- **ABOUT THIS EXERCISE**
Look through the data below and show every line that includes "your".

********

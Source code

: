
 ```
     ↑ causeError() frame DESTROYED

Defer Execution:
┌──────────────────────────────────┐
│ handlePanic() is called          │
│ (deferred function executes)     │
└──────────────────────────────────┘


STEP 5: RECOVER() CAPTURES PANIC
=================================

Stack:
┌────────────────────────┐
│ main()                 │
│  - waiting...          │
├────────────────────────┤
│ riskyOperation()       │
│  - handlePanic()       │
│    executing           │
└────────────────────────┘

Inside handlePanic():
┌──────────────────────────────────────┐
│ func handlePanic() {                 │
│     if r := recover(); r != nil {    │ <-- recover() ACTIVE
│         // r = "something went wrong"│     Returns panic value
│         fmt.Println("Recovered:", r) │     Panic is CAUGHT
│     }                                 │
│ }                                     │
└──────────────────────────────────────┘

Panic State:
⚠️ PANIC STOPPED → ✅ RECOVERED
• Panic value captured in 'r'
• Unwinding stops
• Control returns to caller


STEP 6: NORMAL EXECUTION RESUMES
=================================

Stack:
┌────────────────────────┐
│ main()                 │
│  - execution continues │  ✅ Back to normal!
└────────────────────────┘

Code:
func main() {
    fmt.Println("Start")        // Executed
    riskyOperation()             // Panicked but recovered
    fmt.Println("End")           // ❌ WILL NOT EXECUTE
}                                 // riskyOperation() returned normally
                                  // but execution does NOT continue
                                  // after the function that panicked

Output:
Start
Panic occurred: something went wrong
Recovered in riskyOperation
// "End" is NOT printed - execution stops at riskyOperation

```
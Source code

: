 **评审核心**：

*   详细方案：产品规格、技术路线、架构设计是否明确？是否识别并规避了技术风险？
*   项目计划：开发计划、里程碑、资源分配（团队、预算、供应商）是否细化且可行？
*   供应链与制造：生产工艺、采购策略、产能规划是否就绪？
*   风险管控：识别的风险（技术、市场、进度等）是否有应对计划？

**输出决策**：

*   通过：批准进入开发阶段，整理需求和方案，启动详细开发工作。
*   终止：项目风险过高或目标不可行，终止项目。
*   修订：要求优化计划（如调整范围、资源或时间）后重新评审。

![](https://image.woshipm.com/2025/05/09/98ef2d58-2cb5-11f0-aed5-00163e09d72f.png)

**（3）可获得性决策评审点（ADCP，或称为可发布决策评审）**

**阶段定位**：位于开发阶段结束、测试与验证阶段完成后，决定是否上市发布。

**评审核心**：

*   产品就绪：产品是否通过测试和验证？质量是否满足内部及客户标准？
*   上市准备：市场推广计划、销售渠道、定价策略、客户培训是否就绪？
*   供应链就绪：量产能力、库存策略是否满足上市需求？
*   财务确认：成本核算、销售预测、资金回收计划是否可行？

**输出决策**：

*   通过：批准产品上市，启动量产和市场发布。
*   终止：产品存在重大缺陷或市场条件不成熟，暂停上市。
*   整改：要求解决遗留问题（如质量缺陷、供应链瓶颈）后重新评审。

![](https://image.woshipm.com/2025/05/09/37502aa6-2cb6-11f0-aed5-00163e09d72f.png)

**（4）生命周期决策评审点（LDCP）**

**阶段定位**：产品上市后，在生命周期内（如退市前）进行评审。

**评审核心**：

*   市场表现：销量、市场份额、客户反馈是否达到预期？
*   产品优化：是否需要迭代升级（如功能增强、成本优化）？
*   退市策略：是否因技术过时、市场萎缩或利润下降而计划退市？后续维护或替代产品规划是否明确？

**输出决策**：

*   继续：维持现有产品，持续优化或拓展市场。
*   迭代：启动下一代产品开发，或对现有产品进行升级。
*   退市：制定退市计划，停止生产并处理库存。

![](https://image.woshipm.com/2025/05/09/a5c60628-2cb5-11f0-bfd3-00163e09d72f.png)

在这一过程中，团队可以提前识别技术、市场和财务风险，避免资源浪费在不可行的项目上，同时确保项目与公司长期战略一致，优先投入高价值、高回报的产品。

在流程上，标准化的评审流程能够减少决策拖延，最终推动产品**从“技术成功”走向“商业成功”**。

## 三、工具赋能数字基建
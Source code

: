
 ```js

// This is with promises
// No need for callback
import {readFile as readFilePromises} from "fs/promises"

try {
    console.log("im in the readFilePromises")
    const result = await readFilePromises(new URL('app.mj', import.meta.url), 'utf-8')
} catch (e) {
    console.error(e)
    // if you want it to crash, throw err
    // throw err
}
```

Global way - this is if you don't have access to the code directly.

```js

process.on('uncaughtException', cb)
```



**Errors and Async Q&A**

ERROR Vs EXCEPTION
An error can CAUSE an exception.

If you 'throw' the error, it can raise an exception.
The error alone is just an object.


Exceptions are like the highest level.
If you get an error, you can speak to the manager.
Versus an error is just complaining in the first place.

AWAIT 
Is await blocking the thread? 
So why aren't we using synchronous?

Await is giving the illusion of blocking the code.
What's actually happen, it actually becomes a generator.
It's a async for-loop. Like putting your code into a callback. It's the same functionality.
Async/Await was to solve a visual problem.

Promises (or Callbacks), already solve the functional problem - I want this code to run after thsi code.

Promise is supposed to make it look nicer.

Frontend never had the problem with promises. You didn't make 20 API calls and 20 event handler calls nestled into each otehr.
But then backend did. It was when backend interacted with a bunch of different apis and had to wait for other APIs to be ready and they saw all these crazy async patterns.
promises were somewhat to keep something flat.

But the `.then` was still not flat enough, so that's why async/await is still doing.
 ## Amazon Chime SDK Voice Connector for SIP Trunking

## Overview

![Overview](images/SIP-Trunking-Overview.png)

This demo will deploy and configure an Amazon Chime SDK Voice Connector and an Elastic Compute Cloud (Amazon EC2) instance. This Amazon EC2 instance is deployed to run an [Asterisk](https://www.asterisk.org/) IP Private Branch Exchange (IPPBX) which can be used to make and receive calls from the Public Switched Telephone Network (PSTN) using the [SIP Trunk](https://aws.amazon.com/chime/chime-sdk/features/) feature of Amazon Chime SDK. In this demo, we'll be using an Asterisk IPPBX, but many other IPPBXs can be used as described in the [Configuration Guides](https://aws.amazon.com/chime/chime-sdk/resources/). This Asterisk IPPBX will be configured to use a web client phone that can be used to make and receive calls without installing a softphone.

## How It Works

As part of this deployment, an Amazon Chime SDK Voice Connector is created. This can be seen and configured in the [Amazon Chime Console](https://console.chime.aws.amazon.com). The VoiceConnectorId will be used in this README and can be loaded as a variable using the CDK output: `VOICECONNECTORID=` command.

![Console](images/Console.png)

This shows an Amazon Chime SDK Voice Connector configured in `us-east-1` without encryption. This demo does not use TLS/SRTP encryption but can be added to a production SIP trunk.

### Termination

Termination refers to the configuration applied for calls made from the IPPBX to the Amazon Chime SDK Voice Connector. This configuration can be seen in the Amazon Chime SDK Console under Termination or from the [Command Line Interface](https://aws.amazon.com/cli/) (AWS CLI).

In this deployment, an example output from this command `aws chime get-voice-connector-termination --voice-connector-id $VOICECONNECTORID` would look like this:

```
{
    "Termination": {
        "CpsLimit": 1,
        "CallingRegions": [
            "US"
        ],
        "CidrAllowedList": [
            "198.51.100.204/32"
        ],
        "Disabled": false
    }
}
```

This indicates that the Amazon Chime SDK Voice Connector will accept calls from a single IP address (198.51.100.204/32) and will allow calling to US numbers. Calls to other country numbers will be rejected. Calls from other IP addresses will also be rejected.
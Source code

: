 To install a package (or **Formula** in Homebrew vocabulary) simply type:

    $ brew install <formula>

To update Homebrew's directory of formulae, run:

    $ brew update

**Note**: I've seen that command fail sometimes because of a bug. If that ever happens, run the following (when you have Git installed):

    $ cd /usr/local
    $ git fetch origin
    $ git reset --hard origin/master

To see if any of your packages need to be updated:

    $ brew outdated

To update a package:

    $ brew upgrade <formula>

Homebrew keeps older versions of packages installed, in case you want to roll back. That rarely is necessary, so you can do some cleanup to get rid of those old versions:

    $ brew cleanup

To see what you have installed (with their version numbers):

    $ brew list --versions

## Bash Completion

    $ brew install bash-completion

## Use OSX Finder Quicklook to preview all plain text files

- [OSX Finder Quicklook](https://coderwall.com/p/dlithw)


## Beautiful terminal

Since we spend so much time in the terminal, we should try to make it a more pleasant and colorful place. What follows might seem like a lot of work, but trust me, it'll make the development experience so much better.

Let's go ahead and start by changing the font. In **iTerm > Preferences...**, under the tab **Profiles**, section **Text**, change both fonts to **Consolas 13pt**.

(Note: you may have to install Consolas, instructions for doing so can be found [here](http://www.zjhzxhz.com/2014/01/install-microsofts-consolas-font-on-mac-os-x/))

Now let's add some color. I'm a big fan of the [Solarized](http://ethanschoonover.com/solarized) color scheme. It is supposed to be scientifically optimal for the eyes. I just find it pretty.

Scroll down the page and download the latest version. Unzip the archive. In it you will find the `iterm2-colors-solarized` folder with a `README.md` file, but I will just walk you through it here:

********

- **RESULT FOR THIS EXERCISE**
It's a async for-loop. Like putting your code into a callback. It's the same functionality.
To see if any of your packages need to be updated:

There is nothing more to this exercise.